§ Goal of the exercise: Of the entries below, restate word for word only the section that runs from the line with "### Requirements" to the line with "If any of the", counting both ends.

§ Data provided:
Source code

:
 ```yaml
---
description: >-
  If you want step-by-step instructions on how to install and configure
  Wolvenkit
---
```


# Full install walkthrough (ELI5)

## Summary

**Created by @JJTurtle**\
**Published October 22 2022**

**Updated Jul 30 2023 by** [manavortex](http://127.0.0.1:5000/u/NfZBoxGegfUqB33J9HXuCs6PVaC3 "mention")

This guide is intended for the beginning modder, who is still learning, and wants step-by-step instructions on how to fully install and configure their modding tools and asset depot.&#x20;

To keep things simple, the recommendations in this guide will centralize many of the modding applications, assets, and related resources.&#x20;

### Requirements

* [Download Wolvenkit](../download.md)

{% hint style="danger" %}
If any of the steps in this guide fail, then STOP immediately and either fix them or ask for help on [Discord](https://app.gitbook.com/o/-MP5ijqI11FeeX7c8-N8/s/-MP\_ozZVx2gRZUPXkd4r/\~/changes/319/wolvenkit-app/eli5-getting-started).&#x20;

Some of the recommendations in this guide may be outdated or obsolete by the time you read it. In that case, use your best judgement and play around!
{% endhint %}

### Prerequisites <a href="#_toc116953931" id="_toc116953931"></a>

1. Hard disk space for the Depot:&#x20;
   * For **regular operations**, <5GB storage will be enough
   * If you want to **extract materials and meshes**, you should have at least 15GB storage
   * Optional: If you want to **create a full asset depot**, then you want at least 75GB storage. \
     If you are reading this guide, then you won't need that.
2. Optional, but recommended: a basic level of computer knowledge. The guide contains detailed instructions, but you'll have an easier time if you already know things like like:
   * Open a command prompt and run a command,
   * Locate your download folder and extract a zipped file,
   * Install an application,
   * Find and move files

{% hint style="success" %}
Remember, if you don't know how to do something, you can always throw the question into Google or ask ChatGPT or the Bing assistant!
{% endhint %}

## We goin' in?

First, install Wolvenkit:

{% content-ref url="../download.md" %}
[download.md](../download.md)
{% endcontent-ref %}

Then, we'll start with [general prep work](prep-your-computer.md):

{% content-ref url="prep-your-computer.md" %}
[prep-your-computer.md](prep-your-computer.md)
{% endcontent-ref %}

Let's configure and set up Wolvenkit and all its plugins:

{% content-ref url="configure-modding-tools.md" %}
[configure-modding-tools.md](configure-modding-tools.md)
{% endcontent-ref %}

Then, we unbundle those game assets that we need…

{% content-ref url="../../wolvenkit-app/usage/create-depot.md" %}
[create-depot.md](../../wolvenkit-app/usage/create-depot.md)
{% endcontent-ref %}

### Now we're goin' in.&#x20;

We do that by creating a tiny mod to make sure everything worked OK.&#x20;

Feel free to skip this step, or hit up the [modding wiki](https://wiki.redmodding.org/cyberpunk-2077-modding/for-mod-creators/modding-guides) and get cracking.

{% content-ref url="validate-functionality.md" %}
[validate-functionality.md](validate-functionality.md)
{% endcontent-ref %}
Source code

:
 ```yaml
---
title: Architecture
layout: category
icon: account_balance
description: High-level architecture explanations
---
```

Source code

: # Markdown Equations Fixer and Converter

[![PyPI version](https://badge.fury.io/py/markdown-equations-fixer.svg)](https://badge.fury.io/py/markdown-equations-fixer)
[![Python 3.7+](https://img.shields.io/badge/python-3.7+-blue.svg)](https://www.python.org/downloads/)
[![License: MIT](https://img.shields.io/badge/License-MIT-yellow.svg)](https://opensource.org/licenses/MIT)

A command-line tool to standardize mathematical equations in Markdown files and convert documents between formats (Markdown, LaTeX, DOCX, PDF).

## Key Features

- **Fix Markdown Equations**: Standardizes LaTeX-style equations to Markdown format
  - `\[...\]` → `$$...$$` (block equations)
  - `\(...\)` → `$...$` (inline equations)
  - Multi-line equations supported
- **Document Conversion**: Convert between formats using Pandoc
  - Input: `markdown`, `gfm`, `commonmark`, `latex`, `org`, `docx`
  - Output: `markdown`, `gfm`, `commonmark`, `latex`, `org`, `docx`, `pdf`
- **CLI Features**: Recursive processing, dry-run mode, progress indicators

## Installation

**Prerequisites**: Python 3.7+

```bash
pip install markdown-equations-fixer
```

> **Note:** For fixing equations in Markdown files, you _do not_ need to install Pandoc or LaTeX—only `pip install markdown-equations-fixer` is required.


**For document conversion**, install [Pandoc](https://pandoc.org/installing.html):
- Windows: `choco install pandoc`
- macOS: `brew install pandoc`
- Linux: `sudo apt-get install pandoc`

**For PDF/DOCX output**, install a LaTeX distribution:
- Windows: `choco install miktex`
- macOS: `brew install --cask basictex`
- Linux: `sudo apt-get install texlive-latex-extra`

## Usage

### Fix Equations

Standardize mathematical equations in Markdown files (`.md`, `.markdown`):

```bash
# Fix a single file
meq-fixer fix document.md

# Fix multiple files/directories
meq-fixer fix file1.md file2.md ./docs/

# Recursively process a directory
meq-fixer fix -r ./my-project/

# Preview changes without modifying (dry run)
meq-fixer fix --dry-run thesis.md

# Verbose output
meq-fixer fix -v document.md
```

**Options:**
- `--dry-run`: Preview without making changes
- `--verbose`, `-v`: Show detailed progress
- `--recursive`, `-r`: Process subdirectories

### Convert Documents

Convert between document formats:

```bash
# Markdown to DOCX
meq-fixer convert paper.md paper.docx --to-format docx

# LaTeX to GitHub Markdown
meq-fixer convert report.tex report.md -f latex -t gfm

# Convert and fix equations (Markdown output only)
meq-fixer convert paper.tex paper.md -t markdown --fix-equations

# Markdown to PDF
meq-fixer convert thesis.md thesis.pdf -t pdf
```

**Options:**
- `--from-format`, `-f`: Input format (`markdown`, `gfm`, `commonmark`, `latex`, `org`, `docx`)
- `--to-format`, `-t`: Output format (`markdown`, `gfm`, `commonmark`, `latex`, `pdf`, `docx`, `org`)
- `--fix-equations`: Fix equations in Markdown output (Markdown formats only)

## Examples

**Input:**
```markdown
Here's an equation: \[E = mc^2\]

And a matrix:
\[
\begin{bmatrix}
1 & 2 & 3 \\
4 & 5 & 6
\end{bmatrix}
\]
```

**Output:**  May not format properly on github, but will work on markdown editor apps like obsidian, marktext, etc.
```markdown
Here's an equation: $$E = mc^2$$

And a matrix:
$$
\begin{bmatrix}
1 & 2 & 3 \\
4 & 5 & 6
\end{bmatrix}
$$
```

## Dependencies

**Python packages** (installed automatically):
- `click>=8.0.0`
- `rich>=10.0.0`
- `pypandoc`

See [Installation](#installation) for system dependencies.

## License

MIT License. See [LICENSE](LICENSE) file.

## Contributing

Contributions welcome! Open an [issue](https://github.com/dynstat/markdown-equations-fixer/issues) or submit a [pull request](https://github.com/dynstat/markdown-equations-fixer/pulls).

...

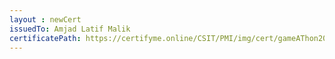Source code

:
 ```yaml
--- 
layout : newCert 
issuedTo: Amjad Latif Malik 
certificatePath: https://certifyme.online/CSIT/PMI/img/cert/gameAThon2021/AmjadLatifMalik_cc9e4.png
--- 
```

--

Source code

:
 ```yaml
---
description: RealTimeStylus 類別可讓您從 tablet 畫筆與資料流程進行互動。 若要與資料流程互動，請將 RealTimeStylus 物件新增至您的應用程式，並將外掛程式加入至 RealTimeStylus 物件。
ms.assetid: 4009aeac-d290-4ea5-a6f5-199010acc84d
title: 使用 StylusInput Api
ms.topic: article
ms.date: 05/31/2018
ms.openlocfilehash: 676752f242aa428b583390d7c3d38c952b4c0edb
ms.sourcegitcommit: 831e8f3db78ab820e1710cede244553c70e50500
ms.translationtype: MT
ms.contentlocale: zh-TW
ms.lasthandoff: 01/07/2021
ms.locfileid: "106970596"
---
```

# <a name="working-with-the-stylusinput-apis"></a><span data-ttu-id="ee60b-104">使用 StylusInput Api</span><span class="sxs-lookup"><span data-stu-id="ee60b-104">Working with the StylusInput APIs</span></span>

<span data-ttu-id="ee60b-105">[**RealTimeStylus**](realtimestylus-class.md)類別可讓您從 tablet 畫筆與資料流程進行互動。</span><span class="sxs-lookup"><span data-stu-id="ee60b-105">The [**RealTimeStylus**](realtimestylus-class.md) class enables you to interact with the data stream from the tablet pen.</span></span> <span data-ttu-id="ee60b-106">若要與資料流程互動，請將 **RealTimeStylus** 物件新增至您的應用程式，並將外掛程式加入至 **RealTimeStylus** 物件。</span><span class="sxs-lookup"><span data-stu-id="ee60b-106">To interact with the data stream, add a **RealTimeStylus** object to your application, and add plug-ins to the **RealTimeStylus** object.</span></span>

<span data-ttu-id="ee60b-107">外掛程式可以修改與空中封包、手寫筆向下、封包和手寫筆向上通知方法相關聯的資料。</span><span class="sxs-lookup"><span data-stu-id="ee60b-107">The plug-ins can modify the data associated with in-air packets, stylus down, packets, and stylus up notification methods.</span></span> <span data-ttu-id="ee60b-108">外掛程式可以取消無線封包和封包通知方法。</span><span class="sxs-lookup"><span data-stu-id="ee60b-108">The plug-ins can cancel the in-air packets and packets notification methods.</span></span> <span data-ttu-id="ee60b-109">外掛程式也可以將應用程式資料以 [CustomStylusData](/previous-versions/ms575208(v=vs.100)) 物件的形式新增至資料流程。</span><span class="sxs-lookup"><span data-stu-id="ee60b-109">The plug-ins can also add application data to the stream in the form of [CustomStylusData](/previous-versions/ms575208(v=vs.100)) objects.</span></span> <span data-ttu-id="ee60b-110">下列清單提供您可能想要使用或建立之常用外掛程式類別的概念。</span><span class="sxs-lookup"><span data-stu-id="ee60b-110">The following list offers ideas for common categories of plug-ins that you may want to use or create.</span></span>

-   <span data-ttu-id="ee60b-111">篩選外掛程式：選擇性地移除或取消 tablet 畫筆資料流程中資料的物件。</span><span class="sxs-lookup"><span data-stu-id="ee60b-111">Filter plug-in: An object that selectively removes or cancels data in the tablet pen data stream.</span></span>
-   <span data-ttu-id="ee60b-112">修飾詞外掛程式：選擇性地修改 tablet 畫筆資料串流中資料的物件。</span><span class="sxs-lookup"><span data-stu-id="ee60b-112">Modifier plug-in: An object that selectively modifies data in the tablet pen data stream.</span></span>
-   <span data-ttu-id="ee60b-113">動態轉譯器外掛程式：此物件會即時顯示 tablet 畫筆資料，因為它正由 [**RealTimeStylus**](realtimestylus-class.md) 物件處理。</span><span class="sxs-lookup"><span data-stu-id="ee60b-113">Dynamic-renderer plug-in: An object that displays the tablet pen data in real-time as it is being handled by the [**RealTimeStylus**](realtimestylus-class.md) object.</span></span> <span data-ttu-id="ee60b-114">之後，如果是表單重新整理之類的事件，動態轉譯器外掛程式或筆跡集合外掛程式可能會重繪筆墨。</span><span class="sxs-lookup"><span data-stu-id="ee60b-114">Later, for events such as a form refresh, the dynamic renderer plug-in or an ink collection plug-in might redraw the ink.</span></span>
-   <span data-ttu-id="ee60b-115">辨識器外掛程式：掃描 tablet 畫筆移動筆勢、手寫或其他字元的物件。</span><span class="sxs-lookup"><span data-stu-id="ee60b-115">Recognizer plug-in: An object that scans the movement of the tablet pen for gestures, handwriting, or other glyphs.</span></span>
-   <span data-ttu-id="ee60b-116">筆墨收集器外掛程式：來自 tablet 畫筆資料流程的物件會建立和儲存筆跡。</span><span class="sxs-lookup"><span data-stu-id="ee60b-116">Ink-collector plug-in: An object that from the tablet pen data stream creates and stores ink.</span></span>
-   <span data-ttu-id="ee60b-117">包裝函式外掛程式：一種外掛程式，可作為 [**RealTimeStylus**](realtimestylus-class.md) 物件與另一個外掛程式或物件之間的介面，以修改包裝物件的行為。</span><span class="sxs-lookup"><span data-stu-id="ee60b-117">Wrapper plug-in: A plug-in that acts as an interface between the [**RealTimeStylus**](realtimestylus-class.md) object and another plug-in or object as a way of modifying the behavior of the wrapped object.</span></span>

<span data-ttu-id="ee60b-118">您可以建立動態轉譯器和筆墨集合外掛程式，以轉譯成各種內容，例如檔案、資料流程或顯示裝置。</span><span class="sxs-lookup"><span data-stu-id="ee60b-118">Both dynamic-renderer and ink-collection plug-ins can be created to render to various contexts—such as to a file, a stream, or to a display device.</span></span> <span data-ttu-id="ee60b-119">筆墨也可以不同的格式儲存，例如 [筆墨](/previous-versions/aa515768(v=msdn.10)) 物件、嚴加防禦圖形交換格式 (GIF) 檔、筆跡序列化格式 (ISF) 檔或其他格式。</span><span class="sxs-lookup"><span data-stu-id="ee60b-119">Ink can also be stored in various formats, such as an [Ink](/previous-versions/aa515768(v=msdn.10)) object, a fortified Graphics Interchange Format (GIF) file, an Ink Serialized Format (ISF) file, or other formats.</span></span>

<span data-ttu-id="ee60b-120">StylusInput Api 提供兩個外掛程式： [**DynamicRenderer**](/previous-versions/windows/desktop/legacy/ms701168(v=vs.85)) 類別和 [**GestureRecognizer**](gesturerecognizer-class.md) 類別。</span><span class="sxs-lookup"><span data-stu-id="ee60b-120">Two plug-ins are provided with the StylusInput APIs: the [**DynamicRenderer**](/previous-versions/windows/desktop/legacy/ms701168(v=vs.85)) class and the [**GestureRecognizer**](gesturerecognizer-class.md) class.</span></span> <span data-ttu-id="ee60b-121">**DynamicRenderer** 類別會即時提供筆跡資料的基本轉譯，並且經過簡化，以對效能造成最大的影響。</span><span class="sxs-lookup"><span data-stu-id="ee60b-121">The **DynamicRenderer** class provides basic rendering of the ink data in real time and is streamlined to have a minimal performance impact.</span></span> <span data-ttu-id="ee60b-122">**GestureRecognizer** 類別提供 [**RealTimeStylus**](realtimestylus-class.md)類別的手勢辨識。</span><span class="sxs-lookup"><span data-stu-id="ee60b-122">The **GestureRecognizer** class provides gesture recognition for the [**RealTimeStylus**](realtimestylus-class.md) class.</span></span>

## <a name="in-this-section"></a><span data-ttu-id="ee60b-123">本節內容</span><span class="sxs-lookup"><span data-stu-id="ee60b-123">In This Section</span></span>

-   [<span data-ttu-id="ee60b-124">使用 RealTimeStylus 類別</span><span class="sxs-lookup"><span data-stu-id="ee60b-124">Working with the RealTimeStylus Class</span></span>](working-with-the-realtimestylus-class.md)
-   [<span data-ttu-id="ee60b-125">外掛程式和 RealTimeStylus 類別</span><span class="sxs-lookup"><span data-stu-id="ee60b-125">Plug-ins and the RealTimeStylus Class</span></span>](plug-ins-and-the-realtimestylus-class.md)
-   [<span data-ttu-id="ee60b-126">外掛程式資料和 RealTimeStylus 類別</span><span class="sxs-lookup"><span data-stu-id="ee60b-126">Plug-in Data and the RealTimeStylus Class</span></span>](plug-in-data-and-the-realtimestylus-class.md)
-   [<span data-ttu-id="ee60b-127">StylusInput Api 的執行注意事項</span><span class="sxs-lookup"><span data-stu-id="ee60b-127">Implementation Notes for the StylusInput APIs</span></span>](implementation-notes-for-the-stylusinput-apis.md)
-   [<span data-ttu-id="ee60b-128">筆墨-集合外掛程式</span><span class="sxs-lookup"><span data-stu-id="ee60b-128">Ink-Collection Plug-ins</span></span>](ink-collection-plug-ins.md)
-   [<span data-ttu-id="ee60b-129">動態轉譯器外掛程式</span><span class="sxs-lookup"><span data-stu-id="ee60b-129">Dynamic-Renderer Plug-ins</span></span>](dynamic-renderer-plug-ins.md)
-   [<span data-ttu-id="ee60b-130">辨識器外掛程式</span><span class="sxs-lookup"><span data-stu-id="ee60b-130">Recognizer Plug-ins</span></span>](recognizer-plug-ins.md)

§ Output of the task:
### Requirements

* [Download Wolvenkit](../download.md)

{% hint style="danger" %}
If any of the steps in this guide fail, then STOP immediately and either fix them or ask for help on [Discord](https://app.gitbook.com/o/-MP5ijqI11FeeX7c8-N8/s/-MP\_ozZVx2gRZUPXkd4r/\~/changes/319/wolvenkit-app/eli5-getting-started).&#x20;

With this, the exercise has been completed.